Print every line of the records below exactly as it reads.

- _Data section_:
<<<<
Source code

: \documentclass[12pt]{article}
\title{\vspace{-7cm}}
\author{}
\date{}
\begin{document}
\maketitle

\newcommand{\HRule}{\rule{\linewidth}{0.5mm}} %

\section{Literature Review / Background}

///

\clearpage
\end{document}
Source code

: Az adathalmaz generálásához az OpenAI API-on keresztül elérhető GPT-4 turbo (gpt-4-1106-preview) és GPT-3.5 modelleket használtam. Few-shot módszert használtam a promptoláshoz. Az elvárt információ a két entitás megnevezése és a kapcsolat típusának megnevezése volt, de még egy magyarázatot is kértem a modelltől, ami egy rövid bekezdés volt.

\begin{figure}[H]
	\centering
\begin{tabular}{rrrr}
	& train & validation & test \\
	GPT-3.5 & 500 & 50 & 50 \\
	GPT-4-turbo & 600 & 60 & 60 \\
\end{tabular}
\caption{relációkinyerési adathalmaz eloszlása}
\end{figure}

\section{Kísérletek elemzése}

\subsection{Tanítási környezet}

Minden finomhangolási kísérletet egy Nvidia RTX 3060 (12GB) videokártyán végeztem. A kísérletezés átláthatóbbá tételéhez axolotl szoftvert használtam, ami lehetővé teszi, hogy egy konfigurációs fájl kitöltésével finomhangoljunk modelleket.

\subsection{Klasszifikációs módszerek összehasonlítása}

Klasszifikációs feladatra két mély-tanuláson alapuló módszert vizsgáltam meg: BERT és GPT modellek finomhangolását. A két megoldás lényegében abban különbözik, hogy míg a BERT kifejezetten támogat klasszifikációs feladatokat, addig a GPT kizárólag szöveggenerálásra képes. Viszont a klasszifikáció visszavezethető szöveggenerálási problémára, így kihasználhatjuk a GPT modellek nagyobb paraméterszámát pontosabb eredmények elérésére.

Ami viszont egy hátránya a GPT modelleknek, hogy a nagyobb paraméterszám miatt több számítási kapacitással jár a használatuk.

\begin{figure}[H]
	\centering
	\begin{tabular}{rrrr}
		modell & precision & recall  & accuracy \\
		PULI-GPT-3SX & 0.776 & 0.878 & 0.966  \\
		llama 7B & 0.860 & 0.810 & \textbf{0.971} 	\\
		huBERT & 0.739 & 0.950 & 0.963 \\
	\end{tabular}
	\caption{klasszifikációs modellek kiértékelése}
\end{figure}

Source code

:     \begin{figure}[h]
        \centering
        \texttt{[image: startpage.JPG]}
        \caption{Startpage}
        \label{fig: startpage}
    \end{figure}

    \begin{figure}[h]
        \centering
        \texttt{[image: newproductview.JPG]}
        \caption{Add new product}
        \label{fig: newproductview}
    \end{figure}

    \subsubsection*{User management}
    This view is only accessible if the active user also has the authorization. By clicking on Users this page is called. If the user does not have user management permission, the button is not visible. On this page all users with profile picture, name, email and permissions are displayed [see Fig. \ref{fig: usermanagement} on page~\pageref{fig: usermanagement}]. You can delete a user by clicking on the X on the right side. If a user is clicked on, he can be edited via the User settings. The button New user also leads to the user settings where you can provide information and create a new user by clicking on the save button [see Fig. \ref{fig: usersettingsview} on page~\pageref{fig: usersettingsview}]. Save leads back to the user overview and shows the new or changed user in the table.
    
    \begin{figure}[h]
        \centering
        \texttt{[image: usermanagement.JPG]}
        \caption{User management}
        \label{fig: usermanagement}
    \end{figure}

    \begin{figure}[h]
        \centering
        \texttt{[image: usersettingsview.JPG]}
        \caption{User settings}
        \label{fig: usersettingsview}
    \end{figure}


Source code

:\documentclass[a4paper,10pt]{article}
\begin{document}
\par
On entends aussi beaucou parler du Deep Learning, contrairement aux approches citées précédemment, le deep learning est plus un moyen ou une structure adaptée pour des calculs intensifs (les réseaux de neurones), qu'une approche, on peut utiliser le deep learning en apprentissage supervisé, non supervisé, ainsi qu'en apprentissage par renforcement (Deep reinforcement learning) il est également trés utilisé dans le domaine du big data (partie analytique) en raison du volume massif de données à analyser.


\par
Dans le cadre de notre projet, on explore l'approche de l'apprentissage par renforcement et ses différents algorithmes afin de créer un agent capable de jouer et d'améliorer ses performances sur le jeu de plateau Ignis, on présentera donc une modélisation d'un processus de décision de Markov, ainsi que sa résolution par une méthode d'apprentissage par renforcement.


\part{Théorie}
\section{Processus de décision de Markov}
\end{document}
>>>>
- _Solved exercise_:
Source code

: \documentclass[12pt]{article}
\title{\vspace{-7cm}}
\author{}
\date{}
\begin{document}
\maketitle

\newcommand{\HRule}{\rule{\linewidth}{0.5mm}} %

\section{Literature Review / Background}

///

\clearpage
\end{document}
Source code

: Az adathalmaz generálásához az OpenAI API-on keresztül elérhető GPT-4 turbo (gpt-4-1106-preview) és GPT-3.5 modelleket használtam. Few-shot módszert használtam a promptoláshoz. Az elvárt információ a két entitás megnevezése és a kapcsolat típusának megnevezése volt, de még egy magyarázatot is kértem a modelltől, ami egy rövid bekezdés volt.

\begin{figure}[H]
	\centering
\begin{tabular}{rrrr}
	& train & validation & test \\
	GPT-3.5 & 500 & 50 & 50 \\
	GPT-4-turbo & 600 & 60 & 60 \\
\end{tabular}
\caption{relációkinyerési adathalmaz eloszlása}
\end{figure}

\section{Kísérletek elemzése}

\subsection{Tanítási környezet}

Minden finomhangolási kísérletet egy Nvidia RTX 3060 (12GB) videokártyán végeztem. A kísérletezés átláthatóbbá tételéhez axolotl szoftvert használtam, ami lehetővé teszi, hogy egy konfigurációs fájl kitöltésével finomhangoljunk modelleket.

\subsection{Klasszifikációs módszerek összehasonlítása}

Klasszifikációs feladatra két mély-tanuláson alapuló módszert vizsgáltam meg: BERT és GPT modellek finomhangolását. A két megoldás lényegében abban különbözik, hogy míg a BERT kifejezetten támogat klasszifikációs feladatokat, addig a GPT kizárólag szöveggenerálásra képes. Viszont a klasszifikáció visszavezethető szöveggenerálási problémára, így kihasználhatjuk a GPT modellek nagyobb paraméterszámát pontosabb eredmények elérésére.

Ami viszont egy hátránya a GPT modelleknek, hogy a nagyobb paraméterszám miatt több számítási kapacitással jár a használatuk.

\begin{figure}[H]
	\centering
	\begin{tabular}{rrrr}
		modell & precision & recall  & accuracy \\
		PULI-GPT-3SX & 0.776 & 0.878 & 0.966  \\
		llama 7B & 0.860 & 0.810 & \textbf{0.971} 	\\
		huBERT & 0.739 & 0.950 & 0.963 \\
	\end{tabular}
	\caption{klasszifikációs modellek kiértékelése}
\end{figure}

Source code

:     \begin{figure}[h]
        \centering
        \texttt{[image: startpage.JPG]}
        \caption{Startpage}
        \label{fig: startpage}
    \end{figure}

    \begin{figure}[h]
        \centering
        \texttt{[image: newproductview.JPG]}
        \caption{Add new product}
        \label{fig: newproductview}
    \end{figure}

    \subsubsection*{User management}
    This view is only accessible if the active user also has the authorization. By clicking on Users this page is called. If the user does not have user management permission, the button is not visible. On this page all users with profile picture, name, email and permissions are displayed [see Fig. \ref{fig: usermanagement} on page~\pageref{fig: usermanagement}]. You can delete a user by clicking on the X on the right side. If a user is clicked on, he can be edited via the User settings. The button New user also leads to the user settings where you can provide information and create a new user by clicking on the save button [see Fig. \ref{fig: usersettingsview} on page~\pageref{fig: usersettingsview}]. Save leads back to the user overview and shows the new or changed user in the table.
    
    \begin{figure}[h]
        \centering
        \texttt{[image: usermanagement.JPG]}
        \caption{User management}
        \label{fig: usermanagement}
    \end{figure}

    \begin{figure}[h]
        \centering
        \texttt{[image: usersettingsview.JPG]}
        \caption{User settings}
        \label{fig: usersettingsview}
    \end{figure}


Source code

:\documentclass[a4paper,10pt]{article}
\begin{document}
\par
On entends aussi beaucou parler du Deep Learning, contrairement aux approches citées précédemment, le deep learning est plus un moyen ou une structure adaptée pour des calculs intensifs (les réseaux de neurones), qu'une approche, on peut utiliser le deep learning en apprentissage supervisé, non supervisé, ainsi qu'en apprentissage par renforcement (Deep reinforcement learning) il est également trés utilisé dans le domaine du big data (partie analytique) en raison du volume massif de données à analyser.


\par
Dans le cadre de notre projet, on explore l'approche de l'apprentissage par renforcement et ses différents algorithmes afin de créer un agent capable de jouer et d'améliorer ses performances sur le jeu de plateau Ignis, on présentera donc une modélisation d'un processus de décision de Markov, ainsi que sa résolution par une méthode d'apprentissage par renforcement.


\part{Théorie}
\section{Processus de décision de Markov}
\end{document}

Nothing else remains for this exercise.